El marxismo optó por explicar la Historia a través de la clase social y a partir de ahí construyó un universo político asfixiante. La doctrina racial que nació con Boulain-Villiers y con Gobineau (por cierto que su Ensayo sobre la desigualdad de las razas humanas guarda un siniestro parecido con los textos de Arana y Prat de la Riba) consideraba que la Historia solo se podía explicar a partir de las razas. Y el nacionalismo creyó hallar el motor de las transformaciones históricas en la patria:
“No es cuestión de buen gobierno ni de administración; no es cuestión de libertad ni de igualdad; no es cuestión de progreso ni de tradición: es cuestión de Patria.” (E. Prat de la Riba, La nacionalidad catalana)
Para el nacionalismo la nación existe con anterioridad a que sea concebida, pensada. La nación existe aunque no figure. Y la política no es más que la adecuación de la realidad, de toda la realidad, a esa nación preexistente.

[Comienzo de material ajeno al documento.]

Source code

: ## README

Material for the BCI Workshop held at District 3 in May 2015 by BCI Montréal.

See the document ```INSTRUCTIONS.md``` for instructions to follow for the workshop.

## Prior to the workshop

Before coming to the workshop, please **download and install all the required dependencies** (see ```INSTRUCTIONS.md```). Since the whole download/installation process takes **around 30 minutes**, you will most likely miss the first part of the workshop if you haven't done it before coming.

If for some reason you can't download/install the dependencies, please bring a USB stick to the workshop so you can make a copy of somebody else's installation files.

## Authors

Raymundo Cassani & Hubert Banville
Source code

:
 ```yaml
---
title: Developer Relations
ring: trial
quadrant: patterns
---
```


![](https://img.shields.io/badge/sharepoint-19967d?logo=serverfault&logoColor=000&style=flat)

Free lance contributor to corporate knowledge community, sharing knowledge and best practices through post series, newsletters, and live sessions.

Semejante planteamiento, más próximo a las consideraciones raciales de Gobineau que a los derechos civiles individuales y al estado de derecho de nuestros días, se encuentra en todo el pensamiento nacionalista, se vista como se vista. Hay quien considera que existes diversos tipos de nacionalismos, unos más moderados y “democráticos”, otros más totalitarios. Sin embargo todos tienen en común esa misma raíz reaccionaria.
Miquel Roca i Junyent, por ejemplo, no es un cavernícola del etnicismo. Aparentemente. Porque como buen nacionalista, su concepción del mundo, de las relaciones sociales y de la estructura política, está impregnada de los más arcaicos principios etnicistas del nacionalismo:
“Sólo hay un futuro de progreso y modernidad: el que pasa por levantar la barrera del pluralismo ante el enfrentamiento dogmático. Es aquí donde está la modernidad.” (M. Roca, España y modernidad)
Roca da por supuesto que quienes nos oponemos al nacionalismo no lo hacemos movidos por una convicción fundamentada en análisis y hechos demostrados a lo largo de la Historia, sino porque somos “dogmáticos”. Argumentar nuestra oposición al nacionalismo deja así de ser una opinión o una opción razonada válida para convertirse en una categoría moral o en una cualidad negativa. De este modo queda servida la falacia, convenientemente adornada con los tintes del lenguaje progre al uso.
Frente a quienes no estamos dispuestos a explicar el mundo a través de las patrias, el nacionalismo propone un segundo supuesto igualmente falso: el progreso y la modernidad reside en “el pluralismo”, término con el que se están ocultando realidades como la insolidaridad, los privilegios y el chantaje político, conceptos que nada tienen que ver con “la modernidad” sino con aquello que los nacionalistas dicen combatir: el dogmatismo.
El nacionalismo es reaccionario y tiene un sustrato totalitario. Todos los nacionalismos. Todos los nacionalistas. Aunque en nuestros días tengan la habilidad de andar por la vida disfrazados. Y mientras sigamos ignorando que los etnicistas utilizan siempre un doble lenguaje basado en los más manidos y vacíos tópicos progresistas, podrán vender su pestilente mercancía.